**Prompt**:
Working from the records below, repeat exactly the lines starting at the line that contains "Im Rahmen des" and ending at the line that contains "beziehungsweise Maßnahmen auf.", inclusive.

**Given data**:
|---|

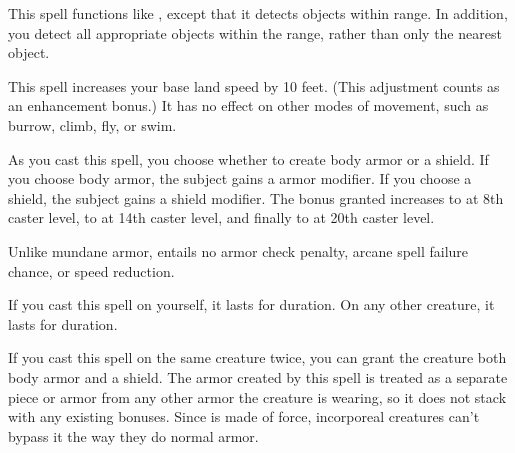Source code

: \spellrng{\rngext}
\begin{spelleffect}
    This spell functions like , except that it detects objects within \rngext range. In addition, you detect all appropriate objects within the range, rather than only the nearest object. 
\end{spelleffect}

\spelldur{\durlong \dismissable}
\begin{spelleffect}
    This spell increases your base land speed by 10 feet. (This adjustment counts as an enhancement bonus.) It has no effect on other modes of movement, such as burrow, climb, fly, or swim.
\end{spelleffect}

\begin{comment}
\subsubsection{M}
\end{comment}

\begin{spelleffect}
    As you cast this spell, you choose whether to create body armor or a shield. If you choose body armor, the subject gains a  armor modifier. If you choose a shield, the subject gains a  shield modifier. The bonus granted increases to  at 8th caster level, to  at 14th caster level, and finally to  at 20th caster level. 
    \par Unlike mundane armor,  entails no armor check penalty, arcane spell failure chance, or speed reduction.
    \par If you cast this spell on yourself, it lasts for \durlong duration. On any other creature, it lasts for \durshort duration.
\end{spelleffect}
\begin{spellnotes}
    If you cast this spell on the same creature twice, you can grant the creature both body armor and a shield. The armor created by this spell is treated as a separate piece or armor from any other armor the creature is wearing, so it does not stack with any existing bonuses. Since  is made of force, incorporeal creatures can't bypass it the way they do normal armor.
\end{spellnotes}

|---|

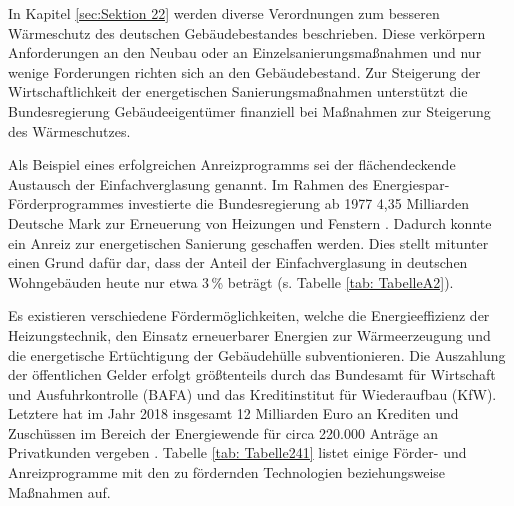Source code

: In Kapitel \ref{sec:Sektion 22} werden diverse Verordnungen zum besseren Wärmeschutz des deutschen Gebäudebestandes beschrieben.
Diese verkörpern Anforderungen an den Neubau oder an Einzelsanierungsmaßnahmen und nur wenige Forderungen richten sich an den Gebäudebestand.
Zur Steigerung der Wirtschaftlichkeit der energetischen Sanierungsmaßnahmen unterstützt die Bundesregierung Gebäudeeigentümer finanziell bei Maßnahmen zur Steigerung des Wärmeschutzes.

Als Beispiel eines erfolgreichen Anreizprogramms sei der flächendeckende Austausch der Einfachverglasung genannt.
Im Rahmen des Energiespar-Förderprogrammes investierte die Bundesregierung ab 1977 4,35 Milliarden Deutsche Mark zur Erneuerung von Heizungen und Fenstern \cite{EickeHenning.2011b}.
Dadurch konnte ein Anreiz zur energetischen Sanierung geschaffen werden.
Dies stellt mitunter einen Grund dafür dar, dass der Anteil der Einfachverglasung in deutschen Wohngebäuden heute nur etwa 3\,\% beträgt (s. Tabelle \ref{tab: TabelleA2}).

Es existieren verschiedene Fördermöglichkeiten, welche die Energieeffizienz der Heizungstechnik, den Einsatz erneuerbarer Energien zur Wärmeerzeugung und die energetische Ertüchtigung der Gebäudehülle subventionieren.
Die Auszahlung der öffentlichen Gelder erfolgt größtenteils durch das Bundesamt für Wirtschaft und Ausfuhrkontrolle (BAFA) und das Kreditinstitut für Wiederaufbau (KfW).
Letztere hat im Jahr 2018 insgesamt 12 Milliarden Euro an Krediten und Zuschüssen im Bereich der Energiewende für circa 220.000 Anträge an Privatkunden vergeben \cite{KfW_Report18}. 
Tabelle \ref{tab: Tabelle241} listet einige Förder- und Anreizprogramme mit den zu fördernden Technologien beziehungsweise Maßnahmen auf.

|---|

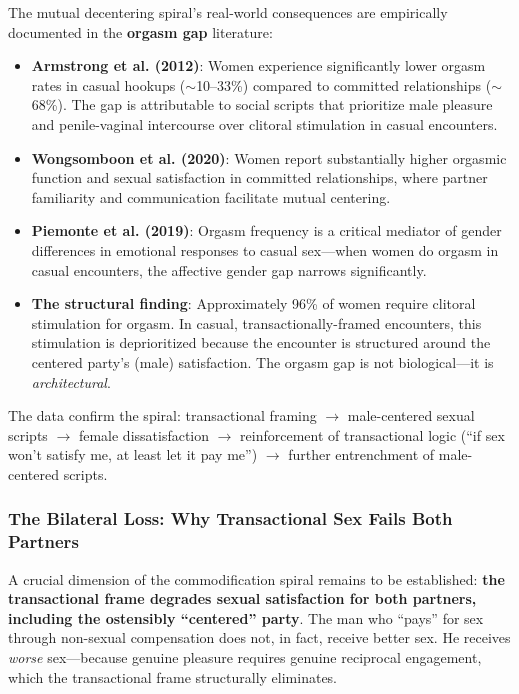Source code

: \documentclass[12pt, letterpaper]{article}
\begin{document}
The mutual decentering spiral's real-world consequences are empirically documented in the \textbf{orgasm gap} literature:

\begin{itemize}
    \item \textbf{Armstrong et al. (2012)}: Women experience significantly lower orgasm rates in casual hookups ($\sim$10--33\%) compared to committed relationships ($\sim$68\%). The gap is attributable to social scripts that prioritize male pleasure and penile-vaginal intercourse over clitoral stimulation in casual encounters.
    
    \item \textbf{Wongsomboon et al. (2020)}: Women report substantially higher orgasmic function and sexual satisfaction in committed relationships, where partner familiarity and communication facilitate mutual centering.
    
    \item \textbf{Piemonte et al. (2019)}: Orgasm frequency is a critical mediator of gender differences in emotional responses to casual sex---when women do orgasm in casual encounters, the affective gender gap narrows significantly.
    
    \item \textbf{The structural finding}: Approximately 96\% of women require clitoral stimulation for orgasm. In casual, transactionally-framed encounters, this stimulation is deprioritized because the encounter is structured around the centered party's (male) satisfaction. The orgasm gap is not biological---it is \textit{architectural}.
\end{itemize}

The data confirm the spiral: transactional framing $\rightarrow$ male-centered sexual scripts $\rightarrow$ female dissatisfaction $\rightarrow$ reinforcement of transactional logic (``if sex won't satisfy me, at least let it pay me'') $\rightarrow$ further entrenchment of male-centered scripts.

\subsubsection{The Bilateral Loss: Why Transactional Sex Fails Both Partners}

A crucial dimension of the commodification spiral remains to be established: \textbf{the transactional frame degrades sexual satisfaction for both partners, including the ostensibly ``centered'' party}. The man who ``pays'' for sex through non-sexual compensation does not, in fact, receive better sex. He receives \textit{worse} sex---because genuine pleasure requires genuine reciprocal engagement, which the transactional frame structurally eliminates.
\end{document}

|---|

**Response for this exercise**:
Im Rahmen des Energiespar-Förderprogrammes investierte die Bundesregierung ab 1977 4,35 Milliarden Deutsche Mark zur Erneuerung von Heizungen und Fenstern \cite{EickeHenning.2011b}.
Dadurch konnte ein Anreiz zur energetischen Sanierung geschaffen werden.
Dies stellt mitunter einen Grund dafür dar, dass der Anteil der Einfachverglasung in deutschen Wohngebäuden heute nur etwa 3\,\% beträgt (s. Tabelle \ref{tab: TabelleA2}).

Es existieren verschiedene Fördermöglichkeiten, welche die Energieeffizienz der Heizungstechnik, den Einsatz erneuerbarer Energien zur Wärmeerzeugung und die energetische Ertüchtigung der Gebäudehülle subventionieren.
Die Auszahlung der öffentlichen Gelder erfolgt größtenteils durch das Bundesamt für Wirtschaft und Ausfuhrkontrolle (BAFA) und das Kreditinstitut für Wiederaufbau (KfW).
Letztere hat im Jahr 2018 insgesamt 12 Milliarden Euro an Krediten und Zuschüssen im Bereich der Energiewende für circa 220.000 Anträge an Privatkunden vergeben \cite{KfW_Report18}. 
Tabelle \ref{tab: Tabelle241} listet einige Förder- und Anreizprogramme mit den zu fördernden Technologien beziehungsweise Maßnahmen auf.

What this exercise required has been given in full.